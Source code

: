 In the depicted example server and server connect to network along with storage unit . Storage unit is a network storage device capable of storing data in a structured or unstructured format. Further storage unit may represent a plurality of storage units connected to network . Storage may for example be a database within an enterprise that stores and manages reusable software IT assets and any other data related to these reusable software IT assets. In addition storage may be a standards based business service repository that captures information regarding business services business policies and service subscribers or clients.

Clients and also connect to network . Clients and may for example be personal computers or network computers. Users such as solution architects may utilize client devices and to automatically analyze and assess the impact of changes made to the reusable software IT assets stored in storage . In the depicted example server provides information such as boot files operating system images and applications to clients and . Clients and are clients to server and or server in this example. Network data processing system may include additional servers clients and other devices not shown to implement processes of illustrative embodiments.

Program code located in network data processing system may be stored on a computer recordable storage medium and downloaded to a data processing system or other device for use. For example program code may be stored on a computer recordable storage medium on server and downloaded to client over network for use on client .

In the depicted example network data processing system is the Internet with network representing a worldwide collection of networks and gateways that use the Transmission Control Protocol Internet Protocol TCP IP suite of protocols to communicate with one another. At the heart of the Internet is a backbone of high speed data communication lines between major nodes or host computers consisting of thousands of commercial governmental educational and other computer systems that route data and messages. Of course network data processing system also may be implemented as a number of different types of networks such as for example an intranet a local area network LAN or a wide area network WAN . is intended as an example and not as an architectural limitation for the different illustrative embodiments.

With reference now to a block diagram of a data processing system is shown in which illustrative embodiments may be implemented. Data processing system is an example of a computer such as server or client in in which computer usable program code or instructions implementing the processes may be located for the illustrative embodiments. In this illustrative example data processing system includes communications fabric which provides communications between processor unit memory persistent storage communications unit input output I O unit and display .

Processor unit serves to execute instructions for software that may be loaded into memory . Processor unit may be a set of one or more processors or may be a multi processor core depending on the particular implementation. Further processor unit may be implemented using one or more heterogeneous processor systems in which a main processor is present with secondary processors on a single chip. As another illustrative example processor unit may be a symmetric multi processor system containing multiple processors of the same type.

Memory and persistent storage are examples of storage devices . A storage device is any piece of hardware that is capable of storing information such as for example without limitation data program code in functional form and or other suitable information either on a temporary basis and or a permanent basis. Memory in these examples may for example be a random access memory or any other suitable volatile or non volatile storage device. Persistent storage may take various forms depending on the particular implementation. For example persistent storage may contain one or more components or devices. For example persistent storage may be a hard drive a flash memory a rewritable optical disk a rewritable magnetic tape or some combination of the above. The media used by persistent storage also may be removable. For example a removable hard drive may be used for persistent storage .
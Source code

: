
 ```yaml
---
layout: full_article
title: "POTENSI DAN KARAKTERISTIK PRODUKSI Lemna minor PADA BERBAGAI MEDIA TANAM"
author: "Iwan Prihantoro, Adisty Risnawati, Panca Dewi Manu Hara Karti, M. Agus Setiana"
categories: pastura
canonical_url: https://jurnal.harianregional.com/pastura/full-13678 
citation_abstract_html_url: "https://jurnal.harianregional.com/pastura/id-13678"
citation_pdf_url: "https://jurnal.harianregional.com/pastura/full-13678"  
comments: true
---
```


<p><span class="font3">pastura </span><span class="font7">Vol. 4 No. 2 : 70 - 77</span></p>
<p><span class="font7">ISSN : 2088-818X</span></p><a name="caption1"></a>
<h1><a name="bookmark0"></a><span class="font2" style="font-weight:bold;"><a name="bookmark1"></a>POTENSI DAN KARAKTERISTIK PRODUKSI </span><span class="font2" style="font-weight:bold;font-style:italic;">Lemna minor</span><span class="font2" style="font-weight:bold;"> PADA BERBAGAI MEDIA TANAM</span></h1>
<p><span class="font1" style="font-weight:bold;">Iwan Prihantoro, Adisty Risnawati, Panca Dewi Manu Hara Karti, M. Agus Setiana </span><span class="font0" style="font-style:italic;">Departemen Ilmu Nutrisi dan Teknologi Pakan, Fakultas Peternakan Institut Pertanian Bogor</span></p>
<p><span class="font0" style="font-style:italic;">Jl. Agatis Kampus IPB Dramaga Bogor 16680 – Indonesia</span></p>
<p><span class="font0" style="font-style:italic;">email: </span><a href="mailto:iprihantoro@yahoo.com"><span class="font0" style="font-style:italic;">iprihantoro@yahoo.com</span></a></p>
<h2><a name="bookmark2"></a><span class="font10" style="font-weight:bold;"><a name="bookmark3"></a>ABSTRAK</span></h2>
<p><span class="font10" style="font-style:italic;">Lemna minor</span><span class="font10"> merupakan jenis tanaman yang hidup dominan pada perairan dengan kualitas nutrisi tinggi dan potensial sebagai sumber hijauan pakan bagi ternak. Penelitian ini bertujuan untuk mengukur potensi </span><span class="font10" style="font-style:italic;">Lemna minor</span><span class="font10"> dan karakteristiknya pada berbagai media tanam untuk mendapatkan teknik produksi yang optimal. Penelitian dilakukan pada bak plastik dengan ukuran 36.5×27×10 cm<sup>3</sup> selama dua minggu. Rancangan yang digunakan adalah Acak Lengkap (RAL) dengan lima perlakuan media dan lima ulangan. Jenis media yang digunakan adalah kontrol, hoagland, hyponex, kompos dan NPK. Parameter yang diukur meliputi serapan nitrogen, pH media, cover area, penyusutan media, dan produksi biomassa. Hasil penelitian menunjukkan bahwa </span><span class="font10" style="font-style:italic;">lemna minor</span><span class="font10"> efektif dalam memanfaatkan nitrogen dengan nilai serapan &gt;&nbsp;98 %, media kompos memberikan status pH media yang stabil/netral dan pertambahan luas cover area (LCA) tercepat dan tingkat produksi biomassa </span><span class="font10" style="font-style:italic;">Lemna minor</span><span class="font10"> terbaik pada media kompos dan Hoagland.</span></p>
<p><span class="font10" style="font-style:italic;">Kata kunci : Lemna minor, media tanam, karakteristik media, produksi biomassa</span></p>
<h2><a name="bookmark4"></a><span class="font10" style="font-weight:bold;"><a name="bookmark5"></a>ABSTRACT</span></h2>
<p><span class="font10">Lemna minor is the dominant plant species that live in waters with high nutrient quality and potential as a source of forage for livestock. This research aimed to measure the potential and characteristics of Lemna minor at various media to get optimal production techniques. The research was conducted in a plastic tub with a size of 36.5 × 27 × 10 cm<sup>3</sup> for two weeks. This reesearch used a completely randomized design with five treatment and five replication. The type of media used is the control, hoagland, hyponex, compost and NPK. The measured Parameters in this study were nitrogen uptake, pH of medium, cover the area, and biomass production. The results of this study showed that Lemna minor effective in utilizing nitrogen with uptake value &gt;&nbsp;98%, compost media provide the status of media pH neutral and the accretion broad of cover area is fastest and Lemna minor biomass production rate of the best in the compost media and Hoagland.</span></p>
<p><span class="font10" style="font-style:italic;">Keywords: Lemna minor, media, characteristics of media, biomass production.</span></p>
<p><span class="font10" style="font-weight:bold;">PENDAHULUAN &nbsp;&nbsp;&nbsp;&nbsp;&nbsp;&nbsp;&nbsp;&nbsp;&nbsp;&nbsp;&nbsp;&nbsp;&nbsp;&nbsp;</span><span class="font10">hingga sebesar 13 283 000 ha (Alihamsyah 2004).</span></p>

INSTRUCTIONS TO FOLLOW — Among the lines of the material, find those holding the word "harianregional" and return them.

WRITTEN SOLUTION —
canonical_url: https://jurnal.harianregional.com/pastura/full-13678 
citation_abstract_html_url: "https://jurnal.harianregional.com/pastura/id-13678"
citation_pdf_url: "https://jurnal.harianregional.com/pastura/full-13678"  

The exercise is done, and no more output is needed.